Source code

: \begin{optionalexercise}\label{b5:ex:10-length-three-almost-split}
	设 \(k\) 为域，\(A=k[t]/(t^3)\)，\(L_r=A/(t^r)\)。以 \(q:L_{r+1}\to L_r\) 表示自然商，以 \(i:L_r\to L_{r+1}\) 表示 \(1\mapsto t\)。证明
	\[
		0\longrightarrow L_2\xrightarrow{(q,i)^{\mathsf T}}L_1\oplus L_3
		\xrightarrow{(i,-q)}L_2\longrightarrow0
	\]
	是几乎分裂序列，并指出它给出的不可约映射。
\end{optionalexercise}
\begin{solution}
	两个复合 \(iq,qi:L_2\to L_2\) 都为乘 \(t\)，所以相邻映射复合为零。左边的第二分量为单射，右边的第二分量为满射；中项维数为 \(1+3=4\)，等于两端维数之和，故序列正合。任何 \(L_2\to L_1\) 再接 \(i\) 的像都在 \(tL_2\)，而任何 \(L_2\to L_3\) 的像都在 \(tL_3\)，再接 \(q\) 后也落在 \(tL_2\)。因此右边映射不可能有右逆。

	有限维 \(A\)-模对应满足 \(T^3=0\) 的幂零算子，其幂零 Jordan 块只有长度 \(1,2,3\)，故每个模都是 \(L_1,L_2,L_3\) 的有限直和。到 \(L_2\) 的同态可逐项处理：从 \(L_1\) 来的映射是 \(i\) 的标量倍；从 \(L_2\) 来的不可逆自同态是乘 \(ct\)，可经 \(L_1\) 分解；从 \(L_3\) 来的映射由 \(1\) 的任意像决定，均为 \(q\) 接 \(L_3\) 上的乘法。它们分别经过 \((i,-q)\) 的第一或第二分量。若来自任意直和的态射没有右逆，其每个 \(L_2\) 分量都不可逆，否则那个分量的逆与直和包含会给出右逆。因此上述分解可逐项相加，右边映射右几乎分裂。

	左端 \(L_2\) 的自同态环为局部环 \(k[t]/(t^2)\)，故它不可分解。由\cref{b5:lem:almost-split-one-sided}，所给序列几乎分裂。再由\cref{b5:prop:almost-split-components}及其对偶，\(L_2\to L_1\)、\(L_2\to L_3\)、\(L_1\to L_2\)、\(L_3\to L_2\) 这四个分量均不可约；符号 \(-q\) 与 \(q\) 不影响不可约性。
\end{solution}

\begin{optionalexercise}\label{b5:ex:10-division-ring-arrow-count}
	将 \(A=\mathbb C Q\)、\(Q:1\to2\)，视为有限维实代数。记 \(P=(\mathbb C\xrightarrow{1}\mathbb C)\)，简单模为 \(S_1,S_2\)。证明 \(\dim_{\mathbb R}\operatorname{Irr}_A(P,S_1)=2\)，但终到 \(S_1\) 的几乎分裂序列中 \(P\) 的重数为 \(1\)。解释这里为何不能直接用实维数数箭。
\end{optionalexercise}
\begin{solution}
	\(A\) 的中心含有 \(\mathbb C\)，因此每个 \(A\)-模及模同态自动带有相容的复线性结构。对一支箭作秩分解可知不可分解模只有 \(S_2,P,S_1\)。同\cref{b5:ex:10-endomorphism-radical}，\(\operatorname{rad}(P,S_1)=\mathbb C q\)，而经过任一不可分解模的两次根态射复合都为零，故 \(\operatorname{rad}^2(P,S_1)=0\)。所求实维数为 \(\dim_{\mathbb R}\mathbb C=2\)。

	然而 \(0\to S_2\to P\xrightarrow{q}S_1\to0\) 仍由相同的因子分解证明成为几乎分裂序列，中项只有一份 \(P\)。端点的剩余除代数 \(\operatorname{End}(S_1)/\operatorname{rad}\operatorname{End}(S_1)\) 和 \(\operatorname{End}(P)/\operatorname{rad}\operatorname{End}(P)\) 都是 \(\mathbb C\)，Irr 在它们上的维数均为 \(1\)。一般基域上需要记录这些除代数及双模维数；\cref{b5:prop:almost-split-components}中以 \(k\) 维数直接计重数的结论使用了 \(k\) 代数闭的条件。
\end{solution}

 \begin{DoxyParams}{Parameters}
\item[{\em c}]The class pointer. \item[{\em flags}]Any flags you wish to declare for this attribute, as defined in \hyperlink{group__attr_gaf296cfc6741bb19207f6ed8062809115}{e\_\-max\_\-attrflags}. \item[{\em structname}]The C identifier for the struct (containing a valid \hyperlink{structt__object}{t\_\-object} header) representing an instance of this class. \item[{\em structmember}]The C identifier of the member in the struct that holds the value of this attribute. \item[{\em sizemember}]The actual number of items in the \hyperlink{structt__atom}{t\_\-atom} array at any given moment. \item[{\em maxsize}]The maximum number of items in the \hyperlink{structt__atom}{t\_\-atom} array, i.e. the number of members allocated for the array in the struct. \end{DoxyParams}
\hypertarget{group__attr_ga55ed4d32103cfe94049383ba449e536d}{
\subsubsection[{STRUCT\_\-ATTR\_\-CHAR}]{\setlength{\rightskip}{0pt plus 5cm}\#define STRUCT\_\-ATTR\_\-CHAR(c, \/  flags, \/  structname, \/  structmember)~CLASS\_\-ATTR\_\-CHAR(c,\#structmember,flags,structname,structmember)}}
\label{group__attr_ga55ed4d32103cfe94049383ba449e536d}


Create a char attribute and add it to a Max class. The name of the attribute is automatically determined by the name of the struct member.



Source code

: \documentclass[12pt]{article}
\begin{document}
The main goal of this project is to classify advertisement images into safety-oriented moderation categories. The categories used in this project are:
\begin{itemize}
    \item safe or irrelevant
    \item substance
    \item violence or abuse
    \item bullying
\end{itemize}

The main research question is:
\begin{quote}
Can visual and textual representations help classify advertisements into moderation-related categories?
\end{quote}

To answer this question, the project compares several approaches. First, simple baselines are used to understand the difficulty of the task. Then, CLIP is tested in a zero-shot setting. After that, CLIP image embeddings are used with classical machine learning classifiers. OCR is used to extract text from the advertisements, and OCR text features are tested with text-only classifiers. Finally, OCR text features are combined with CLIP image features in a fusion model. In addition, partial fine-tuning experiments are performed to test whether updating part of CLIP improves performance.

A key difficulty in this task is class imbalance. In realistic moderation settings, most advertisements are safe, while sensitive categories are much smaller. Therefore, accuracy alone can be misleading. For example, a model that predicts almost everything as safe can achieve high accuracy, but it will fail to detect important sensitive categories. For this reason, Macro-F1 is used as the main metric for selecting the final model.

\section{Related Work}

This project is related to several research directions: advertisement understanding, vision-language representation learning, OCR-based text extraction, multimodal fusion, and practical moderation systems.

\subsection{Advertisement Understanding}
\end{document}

************

-- YOUR OBJECTIVE --
Supply the entire listing above again, word for word.

-- RESPONSE BOX --
Source code

: \begin{optionalexercise}\label{b5:ex:10-length-three-almost-split}
	设 \(k\) 为域，\(A=k[t]/(t^3)\)，\(L_r=A/(t^r)\)。以 \(q:L_{r+1}\to L_r\) 表示自然商，以 \(i:L_r\to L_{r+1}\) 表示 \(1\mapsto t\)。证明
	\[
		0\longrightarrow L_2\xrightarrow{(q,i)^{\mathsf T}}L_1\oplus L_3
		\xrightarrow{(i,-q)}L_2\longrightarrow0
	\]
	是几乎分裂序列，并指出它给出的不可约映射。
\end{optionalexercise}
\begin{solution}
	两个复合 \(iq,qi:L_2\to L_2\) 都为乘 \(t\)，所以相邻映射复合为零。左边的第二分量为单射，右边的第二分量为满射；中项维数为 \(1+3=4\)，等于两端维数之和，故序列正合。任何 \(L_2\to L_1\) 再接 \(i\) 的像都在 \(tL_2\)，而任何 \(L_2\to L_3\) 的像都在 \(tL_3\)，再接 \(q\) 后也落在 \(tL_2\)。因此右边映射不可能有右逆。

	有限维 \(A\)-模对应满足 \(T^3=0\) 的幂零算子，其幂零 Jordan 块只有长度 \(1,2,3\)，故每个模都是 \(L_1,L_2,L_3\) 的有限直和。到 \(L_2\) 的同态可逐项处理：从 \(L_1\) 来的映射是 \(i\) 的标量倍；从 \(L_2\) 来的不可逆自同态是乘 \(ct\)，可经 \(L_1\) 分解；从 \(L_3\) 来的映射由 \(1\) 的任意像决定，均为 \(q\) 接 \(L_3\) 上的乘法。它们分别经过 \((i,-q)\) 的第一或第二分量。若来自任意直和的态射没有右逆，其每个 \(L_2\) 分量都不可逆，否则那个分量的逆与直和包含会给出右逆。因此上述分解可逐项相加，右边映射右几乎分裂。

	左端 \(L_2\) 的自同态环为局部环 \(k[t]/(t^2)\)，故它不可分解。由\cref{b5:lem:almost-split-one-sided}，所给序列几乎分裂。再由\cref{b5:prop:almost-split-components}及其对偶，\(L_2\to L_1\)、\(L_2\to L_3\)、\(L_1\to L_2\)、\(L_3\to L_2\) 这四个分量均不可约；符号 \(-q\) 与 \(q\) 不影响不可约性。
\end{solution}

\begin{optionalexercise}\label{b5:ex:10-division-ring-arrow-count}
	将 \(A=\mathbb C Q\)、\(Q:1\to2\)，视为有限维实代数。记 \(P=(\mathbb C\xrightarrow{1}\mathbb C)\)，简单模为 \(S_1,S_2\)。证明 \(\dim_{\mathbb R}\operatorname{Irr}_A(P,S_1)=2\)，但终到 \(S_1\) 的几乎分裂序列中 \(P\) 的重数为 \(1\)。解释这里为何不能直接用实维数数箭。
\end{optionalexercise}
\begin{solution}
	\(A\) 的中心含有 \(\mathbb C\)，因此每个 \(A\)-模及模同态自动带有相容的复线性结构。对一支箭作秩分解可知不可分解模只有 \(S_2,P,S_1\)。同\cref{b5:ex:10-endomorphism-radical}，\(\operatorname{rad}(P,S_1)=\mathbb C q\)，而经过任一不可分解模的两次根态射复合都为零，故 \(\operatorname{rad}^2(P,S_1)=0\)。所求实维数为 \(\dim_{\mathbb R}\mathbb C=2\)。

	然而 \(0\to S_2\to P\xrightarrow{q}S_1\to0\) 仍由相同的因子分解证明成为几乎分裂序列，中项只有一份 \(P\)。端点的剩余除代数 \(\operatorname{End}(S_1)/\operatorname{rad}\operatorname{End}(S_1)\) 和 \(\operatorname{End}(P)/\operatorname{rad}\operatorname{End}(P)\) 都是 \(\mathbb C\)，Irr 在它们上的维数均为 \(1\)。一般基域上需要记录这些除代数及双模维数；\cref{b5:prop:almost-split-components}中以 \(k\) 维数直接计重数的结论使用了 \(k\) 代数闭的条件。
\end{solution}

 \begin{DoxyParams}{Parameters}
\item[{\em c}]The class pointer. \item[{\em flags}]Any flags you wish to declare for this attribute, as defined in \hyperlink{group__attr_gaf296cfc6741bb19207f6ed8062809115}{e\_\-max\_\-attrflags}. \item[{\em structname}]The C identifier for the struct (containing a valid \hyperlink{structt__object}{t\_\-object} header) representing an instance of this class. \item[{\em structmember}]The C identifier of the member in the struct that holds the value of this attribute. \item[{\em sizemember}]The actual number of items in the \hyperlink{structt__atom}{t\_\-atom} array at any given moment. \item[{\em maxsize}]The maximum number of items in the \hyperlink{structt__atom}{t\_\-atom} array, i.e. the number of members allocated for the array in the struct. \end{DoxyParams}
\hypertarget{group__attr_ga55ed4d32103cfe94049383ba449e536d}{
\subsubsection[{STRUCT\_\-ATTR\_\-CHAR}]{\setlength{\rightskip}{0pt plus 5cm}\#define STRUCT\_\-ATTR\_\-CHAR(c, \/  flags, \/  structname, \/  structmember)~CLASS\_\-ATTR\_\-CHAR(c,\#structmember,flags,structname,structmember)}}
\label{group__attr_ga55ed4d32103cfe94049383ba449e536d}


Create a char attribute and add it to a Max class. The name of the attribute is automatically determined by the name of the struct member.



Source code

: \documentclass[12pt]{article}
\begin{document}
The main goal of this project is to classify advertisement images into safety-oriented moderation categories. The categories used in this project are:
\begin{itemize}
    \item safe or irrelevant
    \item substance
    \item violence or abuse
    \item bullying
\end{itemize}

The main research question is:
\begin{quote}
Can visual and textual representations help classify advertisements into moderation-related categories?
\end{quote}

To answer this question, the project compares several approaches. First, simple baselines are used to understand the difficulty of the task. Then, CLIP is tested in a zero-shot setting. After that, CLIP image embeddings are used with classical machine learning classifiers. OCR is used to extract text from the advertisements, and OCR text features are tested with text-only classifiers. Finally, OCR text features are combined with CLIP image features in a fusion model. In addition, partial fine-tuning experiments are performed to test whether updating part of CLIP improves performance.

A key difficulty in this task is class imbalance. In realistic moderation settings, most advertisements are safe, while sensitive categories are much smaller. Therefore, accuracy alone can be misleading. For example, a model that predicts almost everything as safe can achieve high accuracy, but it will fail to detect important sensitive categories. For this reason, Macro-F1 is used as the main metric for selecting the final model.

\section{Related Work}

This project is related to several research directions: advertisement understanding, vision-language representation learning, OCR-based text extraction, multimodal fusion, and practical moderation systems.

\subsection{Advertisement Understanding}
\end{document}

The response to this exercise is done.